We’ve all heard of these cases: the employee rejected by a potential employer because she smokes, the air passenger forced to buy multiple plane tickets because he’s obese, or the individual who was denied health insurance coverage because of a pre-existing condition. But did you know there’s a term for it? It’s called “healthism,” and it can be discriminatory.
Jessica Roberts, director of the Health Law & Policy Institute (HLPI) at the UH Law Center, coined the term and has written numerous publications about this topic. It’s the idea that people might face discrimination on the basis of some health-related trait or conduct.

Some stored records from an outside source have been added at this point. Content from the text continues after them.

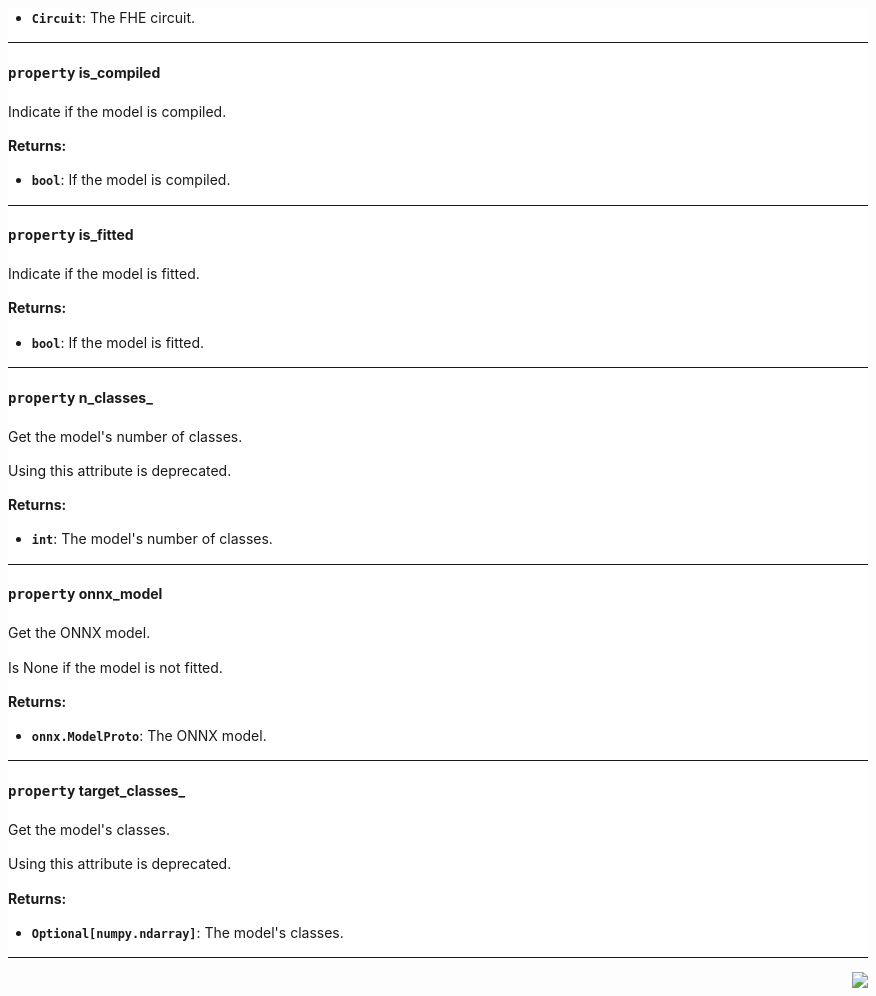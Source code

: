 - <b>`Circuit`</b>:  The FHE circuit.

______________________________________________________________________

#### <kbd>property</kbd> is_compiled

Indicate if the model is compiled.

**Returns:**

- <b>`bool`</b>:  If the model is compiled.

______________________________________________________________________

#### <kbd>property</kbd> is_fitted

Indicate if the model is fitted.

**Returns:**

- <b>`bool`</b>:  If the model is fitted.

______________________________________________________________________

#### <kbd>property</kbd> n_classes\_

Get the model's number of classes.

Using this attribute is deprecated.

**Returns:**

- <b>`int`</b>:  The model's number of classes.

______________________________________________________________________

#### <kbd>property</kbd> onnx_model

Get the ONNX model.

Is None if the model is not fitted.

**Returns:**

- <b>`onnx.ModelProto`</b>:  The ONNX model.

______________________________________________________________________

#### <kbd>property</kbd> target_classes\_

Get the model's classes.

Using this attribute is deprecated.

**Returns:**

- <b>`Optional[numpy.ndarray]`</b>:  The model's classes.

______________________________________________________________________

<a href="../../../src/concrete/ml/sklearn/base.py#L334"><img align="right" style="float:right;" src="https://img.shields.io/badge/-source-cccccc?style=flat-square"></a>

“It’s been my goal to take differential treatment based on health and encourage lawmakers and policymakers to think more deeply about the distinctions we draw and consider if they are having unappreciated discriminatory impacts,” Roberts said.

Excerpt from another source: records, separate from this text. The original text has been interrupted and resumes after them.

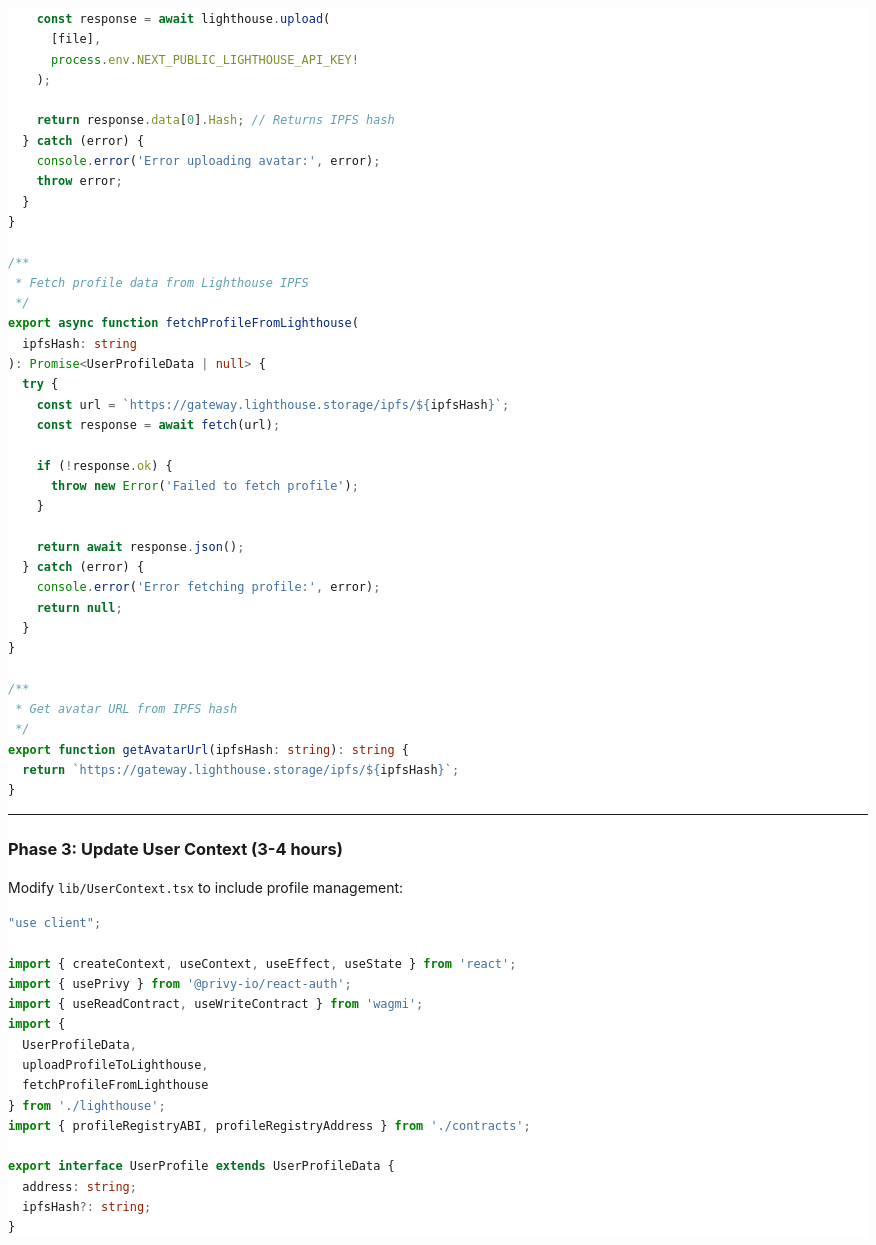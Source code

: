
 ```typescript
    const response = await lighthouse.upload(
      [file],
      process.env.NEXT_PUBLIC_LIGHTHOUSE_API_KEY!
    );
    
    return response.data[0].Hash; // Returns IPFS hash
  } catch (error) {
    console.error('Error uploading avatar:', error);
    throw error;
  }
}

/**
 * Fetch profile data from Lighthouse IPFS
 */
export async function fetchProfileFromLighthouse(
  ipfsHash: string
): Promise<UserProfileData | null> {
  try {
    const url = `https://gateway.lighthouse.storage/ipfs/${ipfsHash}`;
    const response = await fetch(url);
    
    if (!response.ok) {
      throw new Error('Failed to fetch profile');
    }
    
    return await response.json();
  } catch (error) {
    console.error('Error fetching profile:', error);
    return null;
  }
}

/**
 * Get avatar URL from IPFS hash
 */
export function getAvatarUrl(ipfsHash: string): string {
  return `https://gateway.lighthouse.storage/ipfs/${ipfsHash}`;
}
```

---

### Phase 3: Update User Context (3-4 hours)

Modify `lib/UserContext.tsx` to include profile management:

```typescript
"use client";

import { createContext, useContext, useEffect, useState } from 'react';
import { usePrivy } from '@privy-io/react-auth';
import { useReadContract, useWriteContract } from 'wagmi';
import { 
  UserProfileData, 
  uploadProfileToLighthouse, 
  fetchProfileFromLighthouse 
} from './lighthouse';
import { profileRegistryABI, profileRegistryAddress } from './contracts';

export interface UserProfile extends UserProfileData {
  address: string;
  ipfsHash?: string;
}
```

It’s important because “Stigma can lead to worse relative health and worse health outcomes,” said Roberts, who has developed a methodology to distinguish desirable health-based classifications from the undesirable and is encouraging policy solutions that limit health-based discrimination.
Roberts and her colleagues in HLPI are nationally-renowned legal experts on the forefront of emerging issues and policy analysis related to health care and biotechnology. It’s one of the reasons the Health Law program at the UH Law Center is the No. 2 health law program nationally in the U.S. News & World Report Law 2019 rankings.